This I like. I may have to invent this word. Either this or juditions.
Parsimony, mostly.
This is the word I’ve been trying to find synonyms of. It’s exactly right, except that (a) no one knows this word and (b) the things I’m thinking of aren’t necessarily moral in nature. For example, I don’t think that eating broccoli has all that much to do with morality. Well, maybe consequentialism.
This, as it turns out, is the thing that I’m trying to avoid, in that I want the content of the “should” to speak for itself and not rely on the authority of anyone. That is, eating broccoli is a good idea regardless of whether anyone thinks it is. I’m looking for a word that has that idea (at the least) of impartiality.
I really thought there was such a word and I just couldn’t think of it.
Best answer would seem to be along the lines of “proper practices.”
The Latin gerundive was a verbal form (substantive or adjective) devoted to stating what should properly be made or done, e.g., a memorandum was originally a note of what should properly be remembered. Dozens of such words were borrowed by English.

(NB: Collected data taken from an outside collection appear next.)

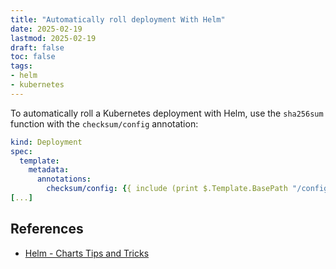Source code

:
 ```yaml
---
title: "Automatically roll deployment With Helm"
date: 2025-02-19
lastmod: 2025-02-19
draft: false
toc: false
tags:
- helm
- kubernetes
---
```


To automatically roll a Kubernetes deployment with Helm, use the
`sha256sum` function with the `checksum/config` annotation:

```yml
kind: Deployment
spec:
  template:
    metadata:
      annotations:
        checksum/config: {{ include (print $.Template.BasePath "/configmap.yaml") . | sha256sum }}
[...]
```

## References
- [Helm - Charts Tips and Tricks](https://helm.sh/docs/howto/charts_tips_and_tricks/#automatically-roll-deployments)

However, pejorativization has besmirched the appropriate word for the general “thing that should properly be done”, which would be *agendum, the singular not common in English but its plural, a list of things to be done, very common as “agenda” – and unfortunately in the past few years this has picked up a highly negative connotation.
My colleagues from India occasionally suggest that I “do the needful” for a given situation. A nice, vague phrase that imparts urgency while leaving the details of what is urgent up to the recipient.
The problem is, my inner 15-year-old has to consciously avoid thinking of it as a euphemism for masturbation (what I would “need” to resort to in the absence of “doing the nasty”).